■ **Exercise prompt**
Filter the data for "local" and copy matching lines.

★ ★ ★ ★ ★

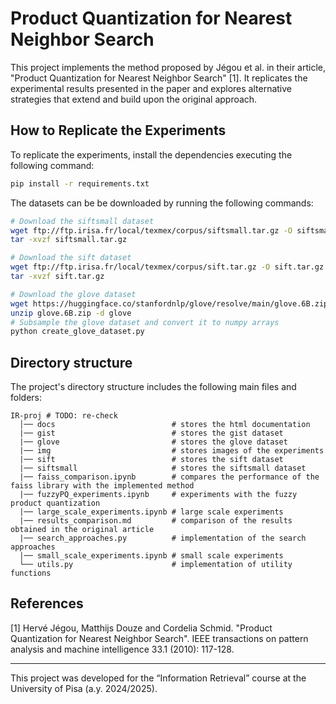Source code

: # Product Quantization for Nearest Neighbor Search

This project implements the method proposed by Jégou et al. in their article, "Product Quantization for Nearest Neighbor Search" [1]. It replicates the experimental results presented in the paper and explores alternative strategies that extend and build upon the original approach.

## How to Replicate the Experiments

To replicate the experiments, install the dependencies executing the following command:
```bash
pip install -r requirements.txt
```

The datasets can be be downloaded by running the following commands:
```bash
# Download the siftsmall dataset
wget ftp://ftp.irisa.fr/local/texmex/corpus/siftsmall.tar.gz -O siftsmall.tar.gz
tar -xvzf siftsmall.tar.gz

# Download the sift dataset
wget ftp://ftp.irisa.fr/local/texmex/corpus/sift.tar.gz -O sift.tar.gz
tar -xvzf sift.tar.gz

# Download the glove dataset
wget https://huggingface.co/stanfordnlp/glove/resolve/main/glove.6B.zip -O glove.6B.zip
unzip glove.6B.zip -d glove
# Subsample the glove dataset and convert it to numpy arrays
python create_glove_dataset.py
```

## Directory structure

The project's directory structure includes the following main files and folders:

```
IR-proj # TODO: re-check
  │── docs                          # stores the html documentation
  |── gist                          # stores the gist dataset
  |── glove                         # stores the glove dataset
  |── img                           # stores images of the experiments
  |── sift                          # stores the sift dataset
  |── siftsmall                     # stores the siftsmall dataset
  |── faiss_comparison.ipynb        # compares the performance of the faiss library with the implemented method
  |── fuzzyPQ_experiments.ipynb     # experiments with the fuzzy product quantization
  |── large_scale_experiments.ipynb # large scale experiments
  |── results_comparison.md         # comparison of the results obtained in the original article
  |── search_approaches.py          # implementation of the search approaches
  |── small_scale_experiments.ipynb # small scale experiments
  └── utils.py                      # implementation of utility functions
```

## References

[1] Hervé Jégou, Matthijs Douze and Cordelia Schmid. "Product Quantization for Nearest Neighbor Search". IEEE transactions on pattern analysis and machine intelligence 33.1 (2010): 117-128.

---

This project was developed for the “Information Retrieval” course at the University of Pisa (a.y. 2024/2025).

★ ★ ★ ★ ★

■ **Your solution**
wget ftp://ftp.irisa.fr/local/texmex/corpus/siftsmall.tar.gz -O siftsmall.tar.gz
wget ftp://ftp.irisa.fr/local/texmex/corpus/sift.tar.gz -O sift.tar.gz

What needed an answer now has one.